The input
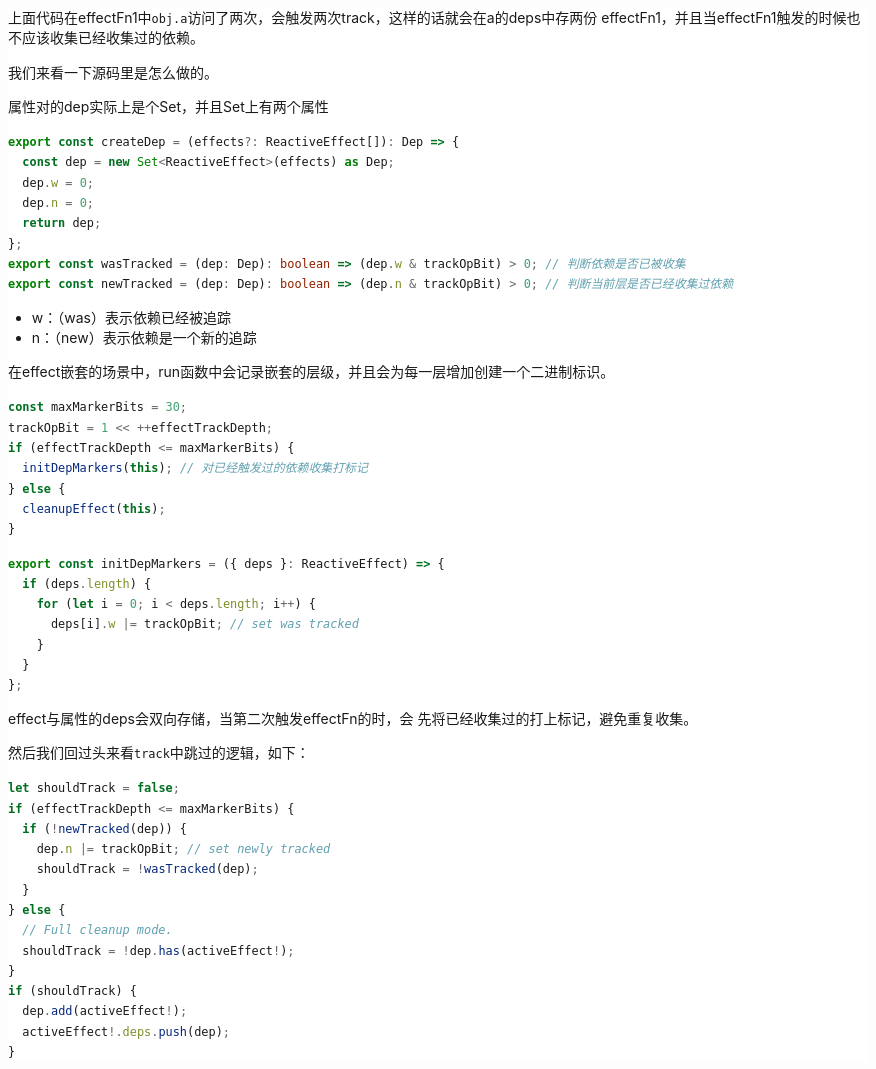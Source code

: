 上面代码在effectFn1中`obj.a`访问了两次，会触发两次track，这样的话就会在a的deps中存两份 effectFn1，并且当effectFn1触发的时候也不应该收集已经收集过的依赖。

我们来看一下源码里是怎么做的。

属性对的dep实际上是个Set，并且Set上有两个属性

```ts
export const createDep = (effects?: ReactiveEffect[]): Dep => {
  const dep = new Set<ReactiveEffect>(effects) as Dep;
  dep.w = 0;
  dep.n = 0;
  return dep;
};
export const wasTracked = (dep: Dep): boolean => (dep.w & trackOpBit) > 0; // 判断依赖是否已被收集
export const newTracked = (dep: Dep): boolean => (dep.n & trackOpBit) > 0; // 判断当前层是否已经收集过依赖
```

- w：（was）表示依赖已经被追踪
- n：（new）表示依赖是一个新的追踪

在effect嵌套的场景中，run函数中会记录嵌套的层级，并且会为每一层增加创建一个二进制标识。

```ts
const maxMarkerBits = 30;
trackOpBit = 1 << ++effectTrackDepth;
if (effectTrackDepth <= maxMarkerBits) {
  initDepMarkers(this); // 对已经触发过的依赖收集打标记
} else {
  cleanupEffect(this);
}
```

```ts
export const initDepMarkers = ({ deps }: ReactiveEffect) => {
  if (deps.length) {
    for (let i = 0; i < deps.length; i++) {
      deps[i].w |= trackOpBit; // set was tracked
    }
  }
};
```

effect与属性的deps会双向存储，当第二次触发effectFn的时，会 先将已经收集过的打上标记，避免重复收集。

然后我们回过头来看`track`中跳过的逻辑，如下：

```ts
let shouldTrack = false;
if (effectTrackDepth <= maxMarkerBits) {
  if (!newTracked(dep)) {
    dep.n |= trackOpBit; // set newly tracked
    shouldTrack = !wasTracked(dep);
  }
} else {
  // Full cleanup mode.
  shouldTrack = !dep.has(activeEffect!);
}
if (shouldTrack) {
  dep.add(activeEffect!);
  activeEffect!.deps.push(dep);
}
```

Required action
Each line of the data that includes "this" should be copied.

Task result
  initDepMarkers(this); // 对已经触发过的依赖收集打标记
  cleanupEffect(this);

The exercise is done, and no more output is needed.